» **Exercise**
Retype word for word the lines of the data below, from the first to the one bearing "libertad condicional que", with that one included.

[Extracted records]
════════

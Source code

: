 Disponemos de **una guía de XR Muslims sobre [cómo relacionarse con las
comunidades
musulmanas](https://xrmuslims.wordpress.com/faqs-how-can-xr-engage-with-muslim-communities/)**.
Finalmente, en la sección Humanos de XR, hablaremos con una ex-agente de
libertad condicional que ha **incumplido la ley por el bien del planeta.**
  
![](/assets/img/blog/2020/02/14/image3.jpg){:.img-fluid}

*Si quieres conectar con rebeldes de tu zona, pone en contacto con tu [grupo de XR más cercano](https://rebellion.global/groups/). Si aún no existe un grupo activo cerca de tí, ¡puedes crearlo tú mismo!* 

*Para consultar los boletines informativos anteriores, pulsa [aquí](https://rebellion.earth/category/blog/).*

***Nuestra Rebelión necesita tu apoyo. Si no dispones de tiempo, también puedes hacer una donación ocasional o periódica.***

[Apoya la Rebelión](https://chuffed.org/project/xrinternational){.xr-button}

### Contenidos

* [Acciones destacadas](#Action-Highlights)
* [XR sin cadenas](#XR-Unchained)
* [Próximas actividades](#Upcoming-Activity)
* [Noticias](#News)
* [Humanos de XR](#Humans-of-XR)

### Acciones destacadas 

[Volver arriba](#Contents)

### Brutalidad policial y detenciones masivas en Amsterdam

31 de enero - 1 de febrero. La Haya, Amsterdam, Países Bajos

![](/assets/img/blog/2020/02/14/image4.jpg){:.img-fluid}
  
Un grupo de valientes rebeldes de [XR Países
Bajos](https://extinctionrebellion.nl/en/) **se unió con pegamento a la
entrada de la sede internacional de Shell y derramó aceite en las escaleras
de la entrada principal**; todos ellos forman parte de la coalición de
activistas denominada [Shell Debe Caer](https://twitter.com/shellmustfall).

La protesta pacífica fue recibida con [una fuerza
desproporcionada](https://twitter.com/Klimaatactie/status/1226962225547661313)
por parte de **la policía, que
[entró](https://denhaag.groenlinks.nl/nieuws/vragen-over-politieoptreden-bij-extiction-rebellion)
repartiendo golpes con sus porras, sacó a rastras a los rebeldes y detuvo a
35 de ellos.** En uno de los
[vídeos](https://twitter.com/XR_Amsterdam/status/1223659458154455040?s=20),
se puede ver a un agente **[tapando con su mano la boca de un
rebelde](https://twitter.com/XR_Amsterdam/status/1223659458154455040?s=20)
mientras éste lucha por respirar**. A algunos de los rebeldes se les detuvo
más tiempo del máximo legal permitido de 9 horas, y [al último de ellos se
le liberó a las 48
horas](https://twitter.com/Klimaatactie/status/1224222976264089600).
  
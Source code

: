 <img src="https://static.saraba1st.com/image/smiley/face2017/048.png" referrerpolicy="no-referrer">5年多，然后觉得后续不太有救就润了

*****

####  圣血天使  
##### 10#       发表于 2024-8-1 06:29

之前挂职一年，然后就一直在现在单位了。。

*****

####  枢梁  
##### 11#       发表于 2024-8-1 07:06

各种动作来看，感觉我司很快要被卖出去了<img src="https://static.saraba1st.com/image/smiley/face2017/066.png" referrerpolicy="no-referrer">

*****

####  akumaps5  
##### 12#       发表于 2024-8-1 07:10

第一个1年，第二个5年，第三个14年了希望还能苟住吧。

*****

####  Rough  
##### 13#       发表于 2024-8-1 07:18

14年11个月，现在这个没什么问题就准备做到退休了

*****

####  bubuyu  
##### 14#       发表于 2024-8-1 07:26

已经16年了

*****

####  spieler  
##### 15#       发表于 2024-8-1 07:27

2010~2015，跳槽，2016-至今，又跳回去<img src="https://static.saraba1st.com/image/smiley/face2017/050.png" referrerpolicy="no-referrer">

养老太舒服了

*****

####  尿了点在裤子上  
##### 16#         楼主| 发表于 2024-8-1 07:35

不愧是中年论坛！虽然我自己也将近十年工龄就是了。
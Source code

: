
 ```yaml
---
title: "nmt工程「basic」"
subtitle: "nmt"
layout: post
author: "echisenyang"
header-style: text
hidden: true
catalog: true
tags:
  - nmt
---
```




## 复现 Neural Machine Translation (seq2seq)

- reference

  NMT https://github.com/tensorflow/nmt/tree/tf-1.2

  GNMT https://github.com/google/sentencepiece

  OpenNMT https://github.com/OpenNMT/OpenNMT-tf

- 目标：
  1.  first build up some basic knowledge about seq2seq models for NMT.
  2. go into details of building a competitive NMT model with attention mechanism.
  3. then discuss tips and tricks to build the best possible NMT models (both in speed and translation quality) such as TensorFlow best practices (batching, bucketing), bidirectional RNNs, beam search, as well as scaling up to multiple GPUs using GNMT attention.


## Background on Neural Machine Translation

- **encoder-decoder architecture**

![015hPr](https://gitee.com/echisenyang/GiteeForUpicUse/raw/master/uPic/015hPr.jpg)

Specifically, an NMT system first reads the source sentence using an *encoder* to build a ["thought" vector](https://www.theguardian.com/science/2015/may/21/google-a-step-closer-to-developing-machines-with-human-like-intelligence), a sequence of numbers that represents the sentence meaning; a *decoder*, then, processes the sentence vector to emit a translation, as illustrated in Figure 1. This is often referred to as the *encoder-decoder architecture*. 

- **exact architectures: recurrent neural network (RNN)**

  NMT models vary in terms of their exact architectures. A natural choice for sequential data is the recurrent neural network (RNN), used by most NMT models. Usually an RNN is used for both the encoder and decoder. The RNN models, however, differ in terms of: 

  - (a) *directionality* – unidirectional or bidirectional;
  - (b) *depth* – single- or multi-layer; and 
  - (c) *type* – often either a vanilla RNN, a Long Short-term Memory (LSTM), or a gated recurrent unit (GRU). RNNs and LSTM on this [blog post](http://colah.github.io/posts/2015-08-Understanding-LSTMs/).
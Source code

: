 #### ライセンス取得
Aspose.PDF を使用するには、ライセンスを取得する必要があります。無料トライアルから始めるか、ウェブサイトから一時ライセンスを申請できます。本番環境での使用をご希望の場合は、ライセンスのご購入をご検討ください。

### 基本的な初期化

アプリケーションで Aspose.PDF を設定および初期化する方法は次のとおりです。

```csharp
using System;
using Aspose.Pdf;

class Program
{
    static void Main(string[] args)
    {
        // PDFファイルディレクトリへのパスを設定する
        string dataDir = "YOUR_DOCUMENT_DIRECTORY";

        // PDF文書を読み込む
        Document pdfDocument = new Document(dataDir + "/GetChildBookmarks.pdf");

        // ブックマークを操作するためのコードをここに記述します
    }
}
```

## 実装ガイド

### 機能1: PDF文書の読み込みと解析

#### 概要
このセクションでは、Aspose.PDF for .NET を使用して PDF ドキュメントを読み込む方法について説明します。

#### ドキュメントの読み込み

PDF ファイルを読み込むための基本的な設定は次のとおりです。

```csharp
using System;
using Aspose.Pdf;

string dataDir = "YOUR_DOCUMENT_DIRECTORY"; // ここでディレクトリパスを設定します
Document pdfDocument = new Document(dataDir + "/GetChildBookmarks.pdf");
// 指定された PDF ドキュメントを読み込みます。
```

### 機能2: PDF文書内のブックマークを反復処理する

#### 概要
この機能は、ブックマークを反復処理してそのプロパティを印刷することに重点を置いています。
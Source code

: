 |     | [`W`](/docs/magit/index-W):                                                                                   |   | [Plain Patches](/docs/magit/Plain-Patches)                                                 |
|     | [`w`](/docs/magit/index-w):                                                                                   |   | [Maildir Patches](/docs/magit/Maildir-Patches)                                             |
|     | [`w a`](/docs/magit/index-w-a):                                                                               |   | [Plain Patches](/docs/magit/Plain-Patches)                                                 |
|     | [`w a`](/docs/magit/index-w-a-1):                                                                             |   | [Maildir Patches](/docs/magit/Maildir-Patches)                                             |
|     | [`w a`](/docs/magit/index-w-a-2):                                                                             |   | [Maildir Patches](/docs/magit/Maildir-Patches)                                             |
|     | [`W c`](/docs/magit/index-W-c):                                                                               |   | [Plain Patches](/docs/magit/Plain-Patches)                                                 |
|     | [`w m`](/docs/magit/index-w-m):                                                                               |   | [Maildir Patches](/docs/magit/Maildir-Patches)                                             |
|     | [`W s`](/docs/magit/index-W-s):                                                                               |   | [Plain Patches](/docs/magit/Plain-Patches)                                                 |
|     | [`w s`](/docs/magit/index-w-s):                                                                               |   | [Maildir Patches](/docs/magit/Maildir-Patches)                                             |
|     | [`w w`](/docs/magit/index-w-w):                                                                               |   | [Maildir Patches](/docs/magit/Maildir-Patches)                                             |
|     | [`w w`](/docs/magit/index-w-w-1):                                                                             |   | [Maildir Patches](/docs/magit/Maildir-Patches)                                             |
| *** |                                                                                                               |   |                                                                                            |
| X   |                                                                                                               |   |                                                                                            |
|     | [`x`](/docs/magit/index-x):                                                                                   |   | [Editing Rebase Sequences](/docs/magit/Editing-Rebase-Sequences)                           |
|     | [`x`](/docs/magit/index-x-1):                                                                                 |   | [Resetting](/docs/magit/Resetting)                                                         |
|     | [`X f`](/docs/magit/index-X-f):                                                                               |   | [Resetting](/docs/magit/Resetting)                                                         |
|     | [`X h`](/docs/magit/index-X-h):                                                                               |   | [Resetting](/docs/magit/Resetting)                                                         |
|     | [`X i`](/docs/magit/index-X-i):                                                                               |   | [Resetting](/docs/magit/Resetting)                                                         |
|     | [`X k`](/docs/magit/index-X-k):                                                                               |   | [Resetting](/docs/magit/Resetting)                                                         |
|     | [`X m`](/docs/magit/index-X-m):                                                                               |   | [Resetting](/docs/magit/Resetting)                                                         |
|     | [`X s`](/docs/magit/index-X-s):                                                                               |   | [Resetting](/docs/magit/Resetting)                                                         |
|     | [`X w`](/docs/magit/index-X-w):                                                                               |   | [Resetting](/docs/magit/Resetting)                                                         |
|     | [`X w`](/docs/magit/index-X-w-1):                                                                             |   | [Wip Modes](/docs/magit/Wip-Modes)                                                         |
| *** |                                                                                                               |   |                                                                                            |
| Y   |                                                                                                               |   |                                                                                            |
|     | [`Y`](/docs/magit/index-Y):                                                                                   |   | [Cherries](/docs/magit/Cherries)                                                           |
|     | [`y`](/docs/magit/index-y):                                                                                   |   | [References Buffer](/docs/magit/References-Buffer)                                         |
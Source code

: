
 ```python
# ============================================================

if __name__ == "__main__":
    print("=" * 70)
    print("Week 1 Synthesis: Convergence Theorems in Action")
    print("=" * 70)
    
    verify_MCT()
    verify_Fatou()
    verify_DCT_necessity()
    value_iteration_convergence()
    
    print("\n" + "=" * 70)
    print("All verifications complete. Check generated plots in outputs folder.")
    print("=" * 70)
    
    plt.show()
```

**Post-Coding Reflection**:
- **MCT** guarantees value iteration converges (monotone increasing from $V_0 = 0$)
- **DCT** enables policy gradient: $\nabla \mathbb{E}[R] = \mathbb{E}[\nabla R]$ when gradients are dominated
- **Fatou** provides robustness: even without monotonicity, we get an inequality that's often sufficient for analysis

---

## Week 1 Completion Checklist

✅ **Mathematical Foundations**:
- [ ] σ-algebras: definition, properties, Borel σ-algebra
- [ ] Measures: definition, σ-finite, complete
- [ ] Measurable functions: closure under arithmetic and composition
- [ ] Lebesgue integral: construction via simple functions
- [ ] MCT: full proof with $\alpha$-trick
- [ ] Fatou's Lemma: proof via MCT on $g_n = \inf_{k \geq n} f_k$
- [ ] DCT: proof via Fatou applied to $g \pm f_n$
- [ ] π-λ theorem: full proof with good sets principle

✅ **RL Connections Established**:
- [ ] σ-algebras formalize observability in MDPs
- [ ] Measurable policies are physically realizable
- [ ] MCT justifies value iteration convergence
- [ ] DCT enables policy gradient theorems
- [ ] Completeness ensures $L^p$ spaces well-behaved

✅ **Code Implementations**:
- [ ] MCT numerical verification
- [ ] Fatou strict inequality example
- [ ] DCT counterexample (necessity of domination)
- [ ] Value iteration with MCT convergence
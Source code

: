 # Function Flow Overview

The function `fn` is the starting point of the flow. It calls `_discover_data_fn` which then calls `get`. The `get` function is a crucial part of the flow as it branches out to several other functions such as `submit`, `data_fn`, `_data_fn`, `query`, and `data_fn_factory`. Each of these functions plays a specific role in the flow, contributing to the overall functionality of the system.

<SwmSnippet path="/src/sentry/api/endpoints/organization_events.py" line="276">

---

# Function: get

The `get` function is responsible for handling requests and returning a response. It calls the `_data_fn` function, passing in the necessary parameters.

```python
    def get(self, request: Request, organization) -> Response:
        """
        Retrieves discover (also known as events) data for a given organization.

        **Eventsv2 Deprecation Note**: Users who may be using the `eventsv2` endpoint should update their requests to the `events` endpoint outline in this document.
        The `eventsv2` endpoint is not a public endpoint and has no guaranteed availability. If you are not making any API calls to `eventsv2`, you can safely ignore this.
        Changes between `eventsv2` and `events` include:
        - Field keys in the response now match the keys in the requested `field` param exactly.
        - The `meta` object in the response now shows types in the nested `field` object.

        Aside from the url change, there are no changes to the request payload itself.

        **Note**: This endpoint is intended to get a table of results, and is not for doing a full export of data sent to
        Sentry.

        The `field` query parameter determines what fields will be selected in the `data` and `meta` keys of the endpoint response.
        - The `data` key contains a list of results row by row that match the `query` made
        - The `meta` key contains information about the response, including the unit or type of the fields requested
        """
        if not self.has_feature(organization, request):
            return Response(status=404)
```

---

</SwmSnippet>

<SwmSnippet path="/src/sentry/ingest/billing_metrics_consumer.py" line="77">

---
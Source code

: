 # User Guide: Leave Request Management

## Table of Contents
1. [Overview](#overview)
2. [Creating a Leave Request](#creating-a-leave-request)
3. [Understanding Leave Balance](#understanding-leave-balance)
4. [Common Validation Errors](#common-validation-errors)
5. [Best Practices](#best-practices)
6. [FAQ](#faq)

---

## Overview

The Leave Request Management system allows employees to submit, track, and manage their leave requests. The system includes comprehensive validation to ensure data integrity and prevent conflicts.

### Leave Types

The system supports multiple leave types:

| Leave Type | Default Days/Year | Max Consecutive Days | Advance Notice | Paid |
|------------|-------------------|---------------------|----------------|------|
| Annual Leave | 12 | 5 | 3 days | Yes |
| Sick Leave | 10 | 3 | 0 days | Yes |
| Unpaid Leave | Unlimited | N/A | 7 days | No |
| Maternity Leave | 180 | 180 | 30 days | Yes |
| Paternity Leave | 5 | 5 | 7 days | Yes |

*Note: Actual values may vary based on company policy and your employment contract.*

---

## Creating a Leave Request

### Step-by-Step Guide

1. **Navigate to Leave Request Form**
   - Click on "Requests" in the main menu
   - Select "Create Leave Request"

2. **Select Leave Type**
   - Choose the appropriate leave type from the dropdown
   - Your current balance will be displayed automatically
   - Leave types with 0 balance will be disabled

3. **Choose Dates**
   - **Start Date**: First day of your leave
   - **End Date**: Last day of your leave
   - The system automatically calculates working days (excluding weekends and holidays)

════════

» **Solution to this exercise**
Source code

: Disponemos de **una guía de XR Muslims sobre [cómo relacionarse con las
comunidades
musulmanas](https://xrmuslims.wordpress.com/faqs-how-can-xr-engage-with-muslim-communities/)**.
Finalmente, en la sección Humanos de XR, hablaremos con una ex-agente de
libertad condicional que ha **incumplido la ley por el bien del planeta.**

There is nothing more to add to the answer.